• **PROBLEM**: Which lines of the material contain the word "practice"? Show each one.

SOURCE RECORDS START

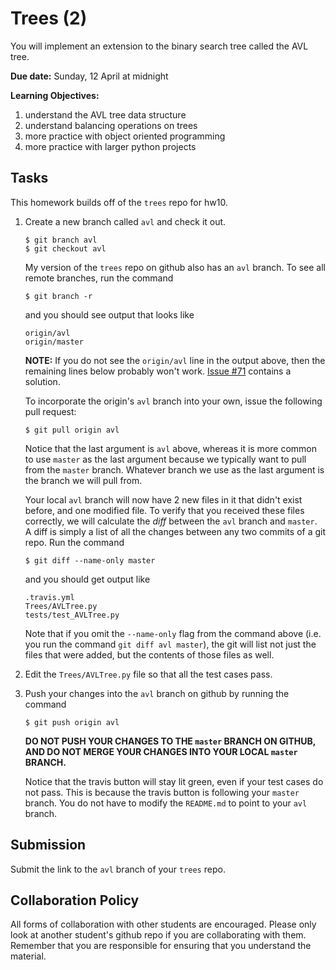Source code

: # Trees (2)

You will implement an extension to the binary search tree called the AVL tree.

**Due date:**
Sunday, 12 April at midnight

**Learning Objectives:**

1. understand the AVL tree data structure
1. understand balancing operations on trees
1. more practice with object oriented programming
1. more practice with larger python projects 

## Tasks

This homework builds off of the `trees` repo for hw10.

1. Create a new branch called `avl` and check it out.
    ```
    $ git branch avl
    $ git checkout avl
    ```
    My version of the `trees` repo on github also has an `avl` branch.
    To see all remote branches, run the command
    ```
    $ git branch -r
    ```
    and you should see output that looks like
    ```
    origin/avl
    origin/master
    ```
    **NOTE:**
    If you do not see the `origin/avl` line in the output above,
    then the remaining lines below probably won't work.
    [Issue #71](https://github.com/mikeizbicki/cmc-csci046/issues/71) contains a solution.
    
    To incorporate the origin's `avl` branch into your own,
    issue the following pull request:
    ```
    $ git pull origin avl
    ```
    Notice that the last argument is `avl` above,
    whereas it is more common to use `master` as the last argument because we typically want to pull from the `master` branch.
    Whatever branch we use as the last argument is the branch we will pull from.

    Your local `avl` branch will now have 2 new files in it that didn't exist before,
    and one modified file.
    To verify that you received these files correctly,
    we will calculate the *diff* between the `avl` branch and `master`.
    A diff is simply a list of all the changes between any two commits of a git repo.
    Run the command
    ```
    $ git diff --name-only master
    ```
    and you should get output like
    ```
    .travis.yml
    Trees/AVLTree.py
    tests/test_AVLTree.py
    ```
    Note that if you omit the `--name-only` flag from the command above (i.e. you run the command `git diff avl master`),
    the git will list not just the files that were added,
    but the contents of those files as well.

2. Edit the `Trees/AVLTree.py` file so that all the test cases pass.

3. Push your changes into the `avl` branch on github by running the command
    ```
    $ git push origin avl
    ```
    **DO NOT PUSH YOUR CHANGES TO THE `master` BRANCH ON GITHUB,
    AND DO NOT MERGE YOUR CHANGES INTO YOUR LOCAL `master` BRANCH.**

    Notice that the travis button will stay lit green,
    even if your test cases do not pass.
    This is because the travis button is following your `master` branch.
    You do not have to modify the `README.md` to point to your `avl` branch.

## Submission

Submit the link to the `avl` branch of your `trees` repo.

## Collaboration Policy

All forms of collaboration with other students are encouraged.
Please only look at another student's github repo if you are collaborating with them.
Remember that you are responsible for ensuring that you understand the material.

SOURCE RECORDS END

• **RESULT OF THIS TASK**:
1. more practice with object oriented programming
1. more practice with larger python projects 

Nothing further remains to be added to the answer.